A cinephile, there's nothing I like more than going to the movies (preferably with others!) and eat some popcorn. I can watch just about anything, from superhero flicks to period dramas to slapstick comedy. Some of the best movies I've ever watched are so bad... but so, so good.
Professionally... let's just say I've been around. Started off as a structural engineer, but soon migrated to developing software for engineers for a while. After a hiatus doing an MBA, went on to work in the financial industry doing data science. Looking to make more of an impact, I went off to work with...
GOSST was created in response to the increasing supply-chain attacks on projects that consume open-source code. It works along with the Linux Foundation's Open Source Security Foundation (OpenSSF) to improve the security of the open-source ecosystem. GOSST and the OpenSSF develop solutions to make open-source software safer at scale. See here for info on Google's open-source initiatives.
I'm part of a GOSST sub-team responsible for working hand-in-hand with the open-source community. We focus on helping individual critical projects increase their security. Our goals are to:
- develop specific approaches for each project;
- suggest solutions or enhancements that fit the project's needs and don't overburden maintainers;
- talk with maintainers about our suggestion or about any other solutions they might prefer;
- implement the changes and submit them as PRs;
- collect all feedback to be shared with the rest of GOSST and the OpenSSF.

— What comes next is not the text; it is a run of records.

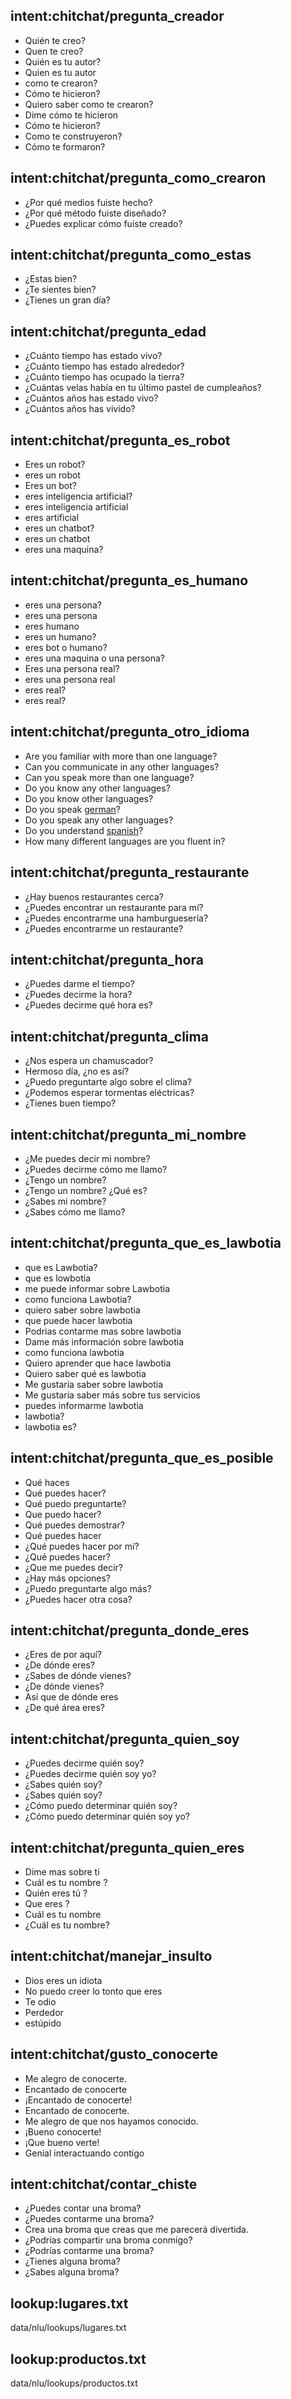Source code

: ## intent:chitchat/pregunta_creador
- Quién te creo?
- Quen te creo?
- Quién es tu autor?
- Quien es tu autor
- como te crearon?
- Cómo te hicieron?
- Quiero saber como te crearon?
- Dime cómo te hicieron
- Cómo te hicieron?
- Como te construyeron?
- Cómo te formaron?

## intent:chitchat/pregunta_como_crearon
- ¿Por qué medios fuiste hecho?
- ¿Por qué método fuiste diseñado?
- ¿Puedes explicar cómo fuiste creado?

## intent:chitchat/pregunta_como_estas
- ¿Estas bien?
- ¿Te sientes bien?
- ¿Tienes un gran día?

## intent:chitchat/pregunta_edad
- ¿Cuánto tiempo has estado vivo?
- ¿Cuánto tiempo has estado alrededor?
- ¿Cuánto tiempo has ocupado la tierra?
- ¿Cuántas velas había en tu último pastel de cumpleaños?
- ¿Cuántos años has estado vivo?
- ¿Cuántos años has vivido?

## intent:chitchat/pregunta_es_robot
- Eres un robot?
- eres un robot
- Eres un  bot?
- eres inteligencia artificial?
- eres inteligencia artificial
- eres artificial
- eres un chatbot?
- eres un chatbot
- eres una maquina?

## intent:chitchat/pregunta_es_humano
- eres una persona?
- eres una persona
- eres humano
- eres un humano?
- eres bot o humano?
- eres una maquina o una persona?
- Eres una persona real?
- eres una persona real
- eres real?
- eres real?

## intent:chitchat/pregunta_otro_idioma
- Are you familiar with more than one language?
- Can you communicate in any other languages?
- Can you speak more than one language?
- Do you know any other languages?
- Do you know other languages?
- Do you speak [german](language)?
- Do you speak any other languages?
- Do you understand [spanish](language)?
- How many different languages are you fluent in?

## intent:chitchat/pregunta_restaurante
- ¿Hay buenos restaurantes cerca?
- ¿Puedes encontrar un restaurante para mí?
- ¿Puedes encontrarme una hamburguesería?
- ¿Puedes encontrarme un restaurante?


## intent:chitchat/pregunta_hora
- ¿Puedes darme el tiempo?
- ¿Puedes decirme la hora?
- ¿Puedes decirme qué hora es?


## intent:chitchat/pregunta_clima
- ¿Nos espera un chamuscador?
- Hermoso día, ¿no es así?
- ¿Puedo preguntarte algo sobre el clima?
- ¿Podemos esperar tormentas eléctricas?
- ¿Tienes buen tiempo?


## intent:chitchat/pregunta_mi_nombre
- ¿Me puedes decir mi nombre?
- ¿Puedes decirme cómo me llamo?
- ¿Tengo un nombre?
- ¿Tengo un nombre? ¿Qué es?
- ¿Sabes mi nombre?
- ¿Sabes cómo me llamo?


## intent:chitchat/pregunta_que_es_lawbotia
- que es Lawbotia?
- que es lowbotia
- me puede informar sobre Lawbotia
- como funciona Lawbotia?
- quiero saber sobre lawbotia
- que puede hacer lawbotia
- Podrias contarme mas sobre lawbotia
- Dame más información sobre lawbotia
- como funciona lawbotia
- Quiero aprender que hace lawbotia
- Quiero saber qué es lawbotia
- Me gustaría saber sobre lawbotia
- Me gustaría saber más sobre tus servicios
- puedes informarme lawbotia
- lawbotia?
- lawbotia es?

## intent:chitchat/pregunta_que_es_posible
- Qué haces
- Qué puedes hacer?
- Qué puedo preguntarte?
- Que puedo hacer?
- Qué puedes demostrar?
- Qué puedes hacer
- ¿Qué puedes hacer por mi?
- ¿Qué puedes hacer?
- ¿Que me puedes decir?
- ¿Hay más opciones?
- ¿Puedo preguntarte algo más?
- ¿Puedes hacer otra cosa?

## intent:chitchat/pregunta_donde_eres
- ¿Eres de por aquí?
- ¿De dónde eres?
- ¿Sabes de dónde vienes?
- ¿De dónde vienes?
- Así que de dónde eres
- ¿De qué área eres?


## intent:chitchat/pregunta_quien_soy
- ¿Puedes decirme quién soy?
- ¿Puedes decirme quién soy yo?
- ¿Sabes quién soy?
- ¿Sabes quién soy?
- ¿Cómo puedo determinar quién soy?
- ¿Cómo puedo determinar quién soy yo?

## intent:chitchat/pregunta_quien_eres
- Dime mas sobre ti
- Cuál es tu nombre ?
- Quién eres tú ?
- Que eres ?
- Cuál es tu nombre
- ¿Cuál es tu nombre?

## intent:chitchat/manejar_insulto
- Dios eres un idiota
- No puedo creer lo tonto que eres
- Te odio
- Perdedor
- estúpido

## intent:chitchat/gusto_conocerte
- Me alegro de conocerte.
- Encantado de conocerte
- ¡Encantado de conocerte!
- Encantado de conocerte.
- Me alegro de que nos hayamos conocido.
- ¡Bueno conocerte!
- ¡Que bueno verte!
- Genial interactuando contigo


## intent:chitchat/contar_chiste
- ¿Puedes contar una broma?
- ¿Puedes contarme una broma?
- Crea una broma que creas que me parecerá divertida.
- ¿Podrías compartir una broma conmigo?
- ¿Podrías contarme una broma?
- ¿Tienes alguna broma?
- ¿Sabes alguna broma?

## lookup:lugares.txt
  data/nlu/lookups/lugares.txt

## lookup:productos.txt
  data/nlu/lookups/productos.txt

See below some of the tools developed by GOSST and the OpenSSF:
- Scorecard: automated checks to evaluate a project's security practices and suggest improvements as needed;
- SLSA (pronounced "salsa"): a standard and protocol to ensure an artifact's provenance, guaranteeing it comes from the expected location and process. This aims to prevent tampering and improve the integrity of infrastructure and consumed packages;
- Sigstore: keyless signing and verification of artifacts;
- OSS-FUZZ: automated fuzzing at scale;
- OSV: a human- and machine-readable database of vulnerabilities that maps affected software versions across open source ecosystems;
- GUAC: graph database of security metadata (in development).